Mas além desses efeitos perversos imediatos, a proposição tem consequências de longo prazo que não se podem ignorar. Como toda lei, ela regula condutas humanas e estabelece uma distinção entre o correto (aquilo que reconhece como legal) e o desviante. Ela define as formas de vida que serão toleradas, apoiadas e nutridas. Socialmente, tudo o que não se enquadra na norma passa a ser tratado como errado, viciado, e marginal.[ii] Nesse sentido, o efeito de uma legislação como o Estatuto da Família não é apenas paralisar o processo de desconstrução das noções hegemônicas do que seja a entidade familiar, permitindo que novas configurações ganhem status de legítimas. Ele vai além; ele retrocede àquele momento passado, em que se entendia a família como constituída por papai-homem, mamãe-mulher e filhinho/a.
O problema é que, o que para nós parece passado, para outros, como os deputados Anderson Pereira e Diego Garcia, é o futuro que o passado prometeu. E eles se servirão, de momentos de crise como o presente para, valendo-se do direito, fazer de um modo de vida, entre tantos outros possíveis, a norma que exclui e discrimina. A votação do projeto deve se dar nos próximos dias.

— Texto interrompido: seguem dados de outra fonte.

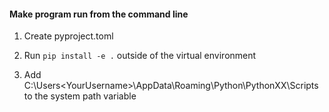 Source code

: #### Make program run from the command line

1. Create pyproject.toml

2. Run `pip install -e .` outside of the virtual environment

3. Add C:\Users\<YourUsername>\AppData\Roaming\Python\PythonXX\Scripts to the system path variable
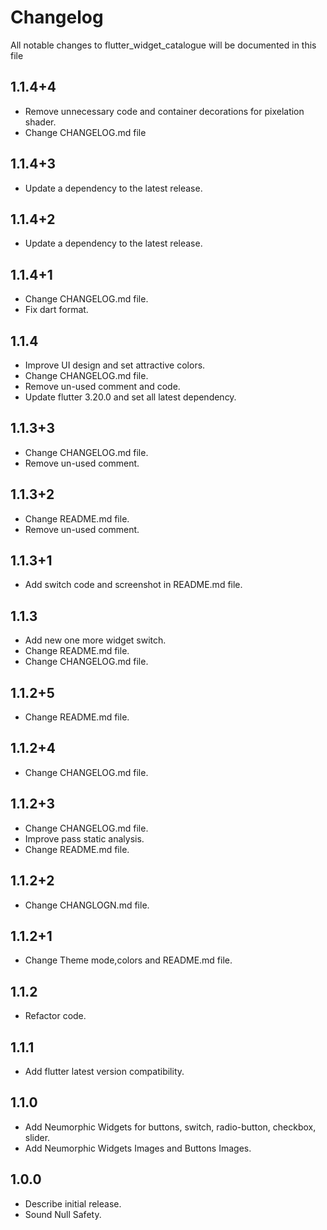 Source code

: # Changelog

All notable changes to flutter_widget_catalogue will be documented in this file

## 1.1.4+4

* Remove unnecessary code and container decorations for pixelation shader.
* Change CHANGELOG.md file

## 1.1.4+3

* Update a dependency to the latest release.

## 1.1.4+2

* Update a dependency to the latest release.

## 1.1.4+1

* Change CHANGELOG.md file.
* Fix dart format.

## 1.1.4

* Improve UI design and set attractive colors.
* Change CHANGELOG.md file.
* Remove un-used comment and code.
* Update flutter 3.20.0 and set all latest dependency.

## 1.1.3+3

* Change CHANGELOG.md file.
* Remove un-used comment.

## 1.1.3+2

* Change README.md file.
* Remove un-used comment.

## 1.1.3+1

* Add switch code and screenshot in README.md file.

## 1.1.3

* Add new one more widget switch.
* Change README.md file.
* Change CHANGELOG.md file.

## 1.1.2+5

* Change README.md file.

## 1.1.2+4

* Change CHANGELOG.md file.

## 1.1.2+3

* Change CHANGELOG.md file.
* Improve pass static analysis.
* Change README.md file.

## 1.1.2+2

* Change CHANGLOGN.md file.

## 1.1.2+1

* Change Theme mode,colors and README.md file.

## 1.1.2

* Refactor code.

## 1.1.1

* Add flutter latest version compatibility.

## 1.1.0

* Add Neumorphic Widgets for buttons, switch, radio-button, checkbox, slider.
* Add Neumorphic Widgets Images and Buttons Images.

## 1.0.0

* Describe initial release.
* Sound Null Safety. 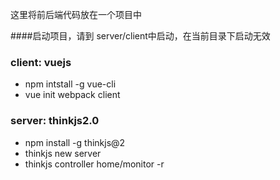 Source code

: 这里将前后端代码放在一个项目中

####启动项目，请到 server/client中启动，在当前目录下启动无效

### client: vuejs
- npm intstall -g vue-cli
- vue init webpack client

### server: thinkjs2.0
- npm install -g thinkjs@2
- thinkjs new server
- thinkjs controller home/monitor -r
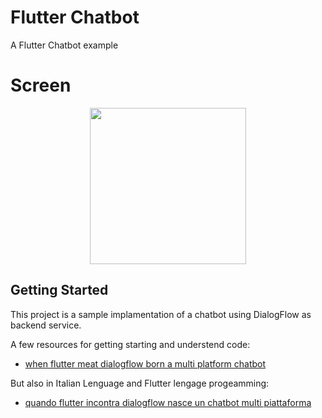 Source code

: # Flutter Chatbot

A Flutter Chatbot example

# Screen

<div align="center">
    <img src="https://blog.luciosoft.it/coding/quando_flutter_incontra_dialogflow_nasce_un_chatbot_multi_piattaforma/images/16XOT7i3P2Dl18n1GAGoMhd1jNoZqGOg3tY5TrMSuH4U_1.png" width="250px"></img> 
</div>

## Getting Started

This project is a sample implamentation of a chatbot using DialogFlow as backend service.

A few resources for getting starting and understend code:

- [when flutter meat dialogflow born a multi platform chatbot](https://blog.luciosoft.it/coding/when_flutter_meat_dialogflow_born_a_multi_platform_chatbot/)

But also in Italian Lenguage and Flutter lengage progeamming:
- [quando flutter incontra dialogflow nasce un chatbot multi piattaforma](https://blog.luciosoft.it/coding/quando_flutter_incontra_dialogflow_nasce_un_chatbot_multi_piattaforma/)
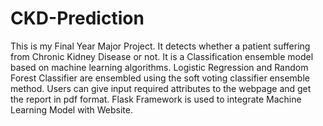 # CKD-Prediction
This is my Final Year Major Project. It detects whether a patient suffering from Chronic Kidney Disease or not. 
It is a Classification ensemble model based on machine learning algorithms. 
Logistic Regression and Random Forest Classifier are ensembled using the soft voting classifier ensemble method. 
Users can give input required attributes to the webpage and get the report in pdf format.
Flask Framework is used to integrate Machine Learning Model with Website. 
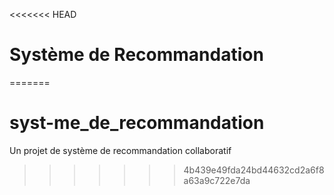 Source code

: <<<<<<< HEAD
# Système de Recommandation
=======
# syst-me_de_recommandation
Un projet de système de recommandation collaboratif
>>>>>>> 4b439e49fda24bd44632cd2a6f8a63a9c722e7da
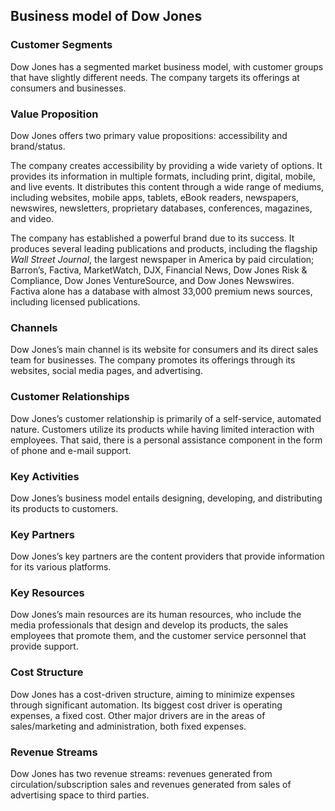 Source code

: Business model of Dow Jones
---------------------------

 ### Customer Segments

 Dow Jones has a segmented market business model, with customer groups that have slightly different needs. The company targets its offerings at consumers and businesses.

 ### Value Proposition

 Dow Jones offers two primary value propositions: accessibility and brand/status.

 The company creates accessibility by providing a wide variety of options. It provides its information in multiple formats, including print, digital, mobile, and live events. It distributes this content through a wide range of mediums, including websites, mobile apps, tablets, eBook readers, newspapers, newswires, newsletters, proprietary databases, conferences, magazines, and video.

 The company has established a powerful brand due to its success. It produces several leading publications and products, including the flagship *Wall Street Journal*, the largest newspaper in America by paid circulation; Barron’s, Factiva, MarketWatch, DJX, Financial News, Dow Jones Risk & Compliance, Dow Jones VentureSource, and Dow Jones Newswires. Factiva alone has a database with almost 33,000 premium news sources, including licensed publications.

 ### Channels

 Dow Jones’s main channel is its website for consumers and its direct sales team for businesses. The company promotes its offerings through its websites, social media pages, and advertising.

 ### Customer Relationships

 Dow Jones’s customer relationship is primarily of a self-service, automated nature. Customers utilize its products while having limited interaction with employees. That said, there is a personal assistance component in the form of phone and e-mail support.

 ### Key Activities

 Dow Jones’s business model entails designing, developing, and distributing its products to customers.

 ### Key Partners

 Dow Jones’s key partners are the content providers that provide information for its various platforms.

 ### Key Resources

 Dow Jones’s main resources are its human resources, who include the media professionals that design and develop its products, the sales employees that promote them, and the customer service personnel that provide support.

 ### Cost Structure

 Dow Jones has a cost-driven structure, aiming to minimize expenses through significant automation. Its biggest cost driver is operating expenses, a fixed cost. Other major drivers are in the areas of sales/marketing and administration, both fixed expenses.

 ### Revenue Streams

 Dow Jones has two revenue streams: revenues generated from circulation/subscription sales and revenues generated from sales of advertising space to third parties.
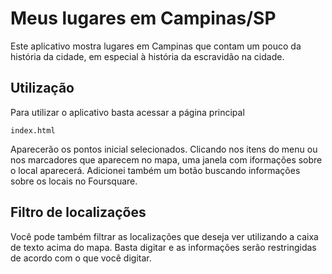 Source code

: # Meus lugares em Campinas/SP

Este aplicativo mostra lugares em Campinas que contam um pouco da história da cidade, em especial à história da escravidão na cidade.

## Utilização
Para utilizar o aplicativo basta acessar a página principal
    
    index.html
 
 Aparecerão os pontos inicial selecionados. Clicando nos itens do menu ou nos marcadores que aparecem no mapa, uma janela com iformações sobre o local aparecerá. Adicionei também um botão buscando informações sobre os locais no Foursquare. 

 ## Filtro de localizações
 
 Você pode também filtrar as localizações que deseja ver utilizando a caixa de texto acima do mapa. Basta digitar e as informações serão restringidas de acordo com o que você digitar. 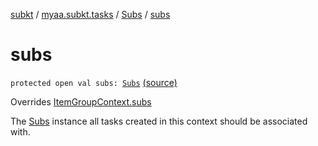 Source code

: [subkt](../../index.md) / [myaa.subkt.tasks](../index.md) / [Subs](index.md) / [subs](./subs.md)

# subs

`protected open val subs: `[`Subs`](index.md) [(source)](https://github.com/Myaamori/SubKt/blob/0.1.12/src/main/kotlin/myaa/subkt/tasks/plugin.kt#L366)

Overrides [ItemGroupContext.subs](../-item-group-context/subs.md)

The [Subs](index.md) instance all tasks created in this context should be associated with.


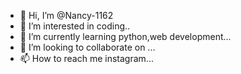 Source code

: - 👋 Hi, I’m @Nancy-1162
- 👀 I’m interested in coding..
- 🌱 I’m currently learning python,web development...
- 💞️ I’m looking to collaborate on ...
- 📫 How to reach me instagram...

<!---
Nancy-1162/Nancy-1162 is a ✨ special ✨ repository because its `README.md` (this file) appears on your GitHub profile.
You can click the Preview link to take a look at your changes.
--->
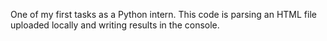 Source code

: One of my first tasks as a Python intern.
This code is parsing an HTML file uploaded locally and writing results in the console.
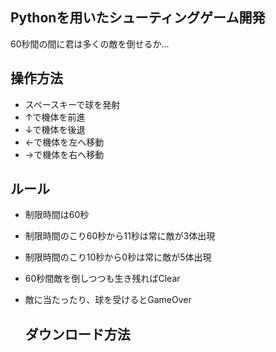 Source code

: ## Pythonを用いたシューティングゲーム開発
60秒間の間に君は多くの敵を倒せるか...

## 操作方法
* スペースキーで球を発射
* ↑で機体を前進
* ↓で機体を後退
* ←で機体を左へ移動
* →で機体を右へ移動

## ルール
* 制限時間は60秒
* 制限時間のこり60秒から11秒は常に敵が3体出現
* 制限時間のこり10秒から0秒は常に敵が5体出現
* 60秒間敵を倒しつつも生き残ればClear
* 敵に当たったり、球を受けるとGameOver

  ## ダウンロード方法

Precisamos nos articular politicamente não apenas contra os retrocessos que aparecem na grande mídia, mas também aqueles que se gestam na turvação dos preconceitos.
[i] A antropóloga Gayle Rubin define sistema sexo-gênero como “ uma série de arranjos por meio dos quais o material biológico bruto do sexo humano e da procriação é moldado pela intervenção social e humana” (Tradução minha, The Traffic in Women: Notes on the ‘Political Economy’ of Sex, 1975)
[ii] Nesse sentido, veja Judith Butler, Undoing Gender.